Presumably, the renewed attacks against the rebel-held part of Aleppo reflect a decision by Russia that winning in Aleppo is key: total control of Aleppo would give Assad a considerably stronger military position, and its ally Russia, a considerably stronger negotiating one with the US.

While ISIS has maintained control over a large piece of territory in Syria’s far east, centered around its proclaimed capital of Raqqa, the area is mostly desert. Assad controls Damascus and has recently been retaking areas on its outskirts. He also controls the large central Syrian towns of Homs and Hama and the main highway connecting them to Damascus and to the Mediterranean coast. Syrian Kurds have carved out a zone in the northeast along the Turkish border, and various rebel factions control bits and pieces from Aleppo south to Damascus. But altogether, the Assad government probably controls nearly 75% of the population, and with Russian support, it has been more than holding its own in recent months. 

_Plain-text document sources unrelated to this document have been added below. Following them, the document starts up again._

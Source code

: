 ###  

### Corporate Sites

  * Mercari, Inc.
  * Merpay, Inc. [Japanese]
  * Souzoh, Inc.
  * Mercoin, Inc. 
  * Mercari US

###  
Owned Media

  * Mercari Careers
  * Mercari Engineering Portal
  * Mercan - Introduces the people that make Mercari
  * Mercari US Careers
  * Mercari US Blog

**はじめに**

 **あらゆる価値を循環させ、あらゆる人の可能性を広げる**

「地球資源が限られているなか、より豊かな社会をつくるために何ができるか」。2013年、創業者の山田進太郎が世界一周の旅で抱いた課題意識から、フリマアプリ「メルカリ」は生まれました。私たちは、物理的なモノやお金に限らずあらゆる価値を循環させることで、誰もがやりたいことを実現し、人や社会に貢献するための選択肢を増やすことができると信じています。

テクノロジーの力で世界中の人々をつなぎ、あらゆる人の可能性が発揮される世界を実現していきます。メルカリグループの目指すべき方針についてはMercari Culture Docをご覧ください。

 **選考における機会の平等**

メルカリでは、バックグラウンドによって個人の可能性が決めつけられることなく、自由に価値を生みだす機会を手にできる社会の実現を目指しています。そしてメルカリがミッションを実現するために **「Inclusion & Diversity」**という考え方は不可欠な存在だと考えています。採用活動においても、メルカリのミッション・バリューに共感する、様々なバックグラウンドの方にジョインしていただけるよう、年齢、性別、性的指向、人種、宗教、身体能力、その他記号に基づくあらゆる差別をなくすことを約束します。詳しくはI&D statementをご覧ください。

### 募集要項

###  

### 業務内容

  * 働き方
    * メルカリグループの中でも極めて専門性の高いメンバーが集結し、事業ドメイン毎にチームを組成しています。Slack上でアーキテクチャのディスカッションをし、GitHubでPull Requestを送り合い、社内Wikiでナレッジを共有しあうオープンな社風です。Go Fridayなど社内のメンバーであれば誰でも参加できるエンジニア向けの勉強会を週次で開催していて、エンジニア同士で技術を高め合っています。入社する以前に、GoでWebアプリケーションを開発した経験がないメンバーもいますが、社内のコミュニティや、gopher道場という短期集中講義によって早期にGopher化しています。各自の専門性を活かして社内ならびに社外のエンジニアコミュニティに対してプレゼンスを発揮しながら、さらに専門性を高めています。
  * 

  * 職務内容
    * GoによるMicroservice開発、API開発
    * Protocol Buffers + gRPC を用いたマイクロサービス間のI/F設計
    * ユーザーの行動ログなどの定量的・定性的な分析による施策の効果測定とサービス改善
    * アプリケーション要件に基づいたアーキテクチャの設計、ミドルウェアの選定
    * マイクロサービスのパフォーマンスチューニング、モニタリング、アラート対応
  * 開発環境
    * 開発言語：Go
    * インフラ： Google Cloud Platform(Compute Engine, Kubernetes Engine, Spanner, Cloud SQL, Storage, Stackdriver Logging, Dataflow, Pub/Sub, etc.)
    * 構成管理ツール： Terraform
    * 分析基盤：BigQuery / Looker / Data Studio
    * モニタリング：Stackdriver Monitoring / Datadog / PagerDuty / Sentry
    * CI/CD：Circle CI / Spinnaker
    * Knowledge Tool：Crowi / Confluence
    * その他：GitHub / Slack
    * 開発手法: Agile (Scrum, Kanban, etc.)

Although the negotiating positions of the US and Russia are hardly public, presumably the permanence of its Mediterranean naval and air facilities is non-negotiable for Russia. Leaked comments did seem at one point to indicate that the US had accepted that Assad could remain in power for a brief period while his successor was agreed upon. But when exactly Assad would step down — and who would replace him — is surely the key stumbling block in any US-Russian dialogue. 

One can guess that as Assad’s hand has strengthened recently, Russia was demanding a longer interim period for Assad, and that the US realized that, with any lengthy ceasefire, Assad might manage to hold on to power indefinitely.

Undoubtedly, Russia fears ISIS: with their Muslim-inhabited lands in the Caucasus, Russia faces a potentially greater threat from ISIS than the US does. So one can foresee that once Aleppo falls to Assad’s troops, Russia and the US could focus their joint efforts on re-taking Raqqa and destroying, or at least driving out, ISIS forces in Syria. In Iraq, the ISIS-held area around Mosul is under attack, so by the end of the winter, it’s possible ISIS will no longer hold key population centers in either Syria or Iraq.

That’s the potential good news. The bad news is that Assad by then will be more fully entrenched than at any time since the early months of the civil war. When the US resumes negotiations with Russia — under Obama or his successor — Assad will clearly have the upper hand. Any future peace deal would likely leave him in power while a successor government is chosen. And Russia will assure that any successor government remains an ally. Under the circumstances, Syria’s anti-Assad rebels might continue fighting sporadically, perhaps indefinitely, turning the conflict into a semi-permanent guerrilla war. After all, in Colombia, FARQ was at it for 50 years. But it’s hard to envision a scenario where pro-Assad forces do not ultimately carry the day.

Of course, there are far better alternatives for the Syrian people, but, realistically, so long as the US remains on the sidelines — as we most assuredly should do — it’s hard to see how any better alternative can come to pass. Indeed, better a quasi-Assad victory now than — more destruction, more bloodshed — a quasi-Assad victory later.

What’s relevant for the US and the West — and has always been — is that were the Syrian civil war to end with Putin retaining an ally in Syria, that would hardly be a geostrategic game-changer.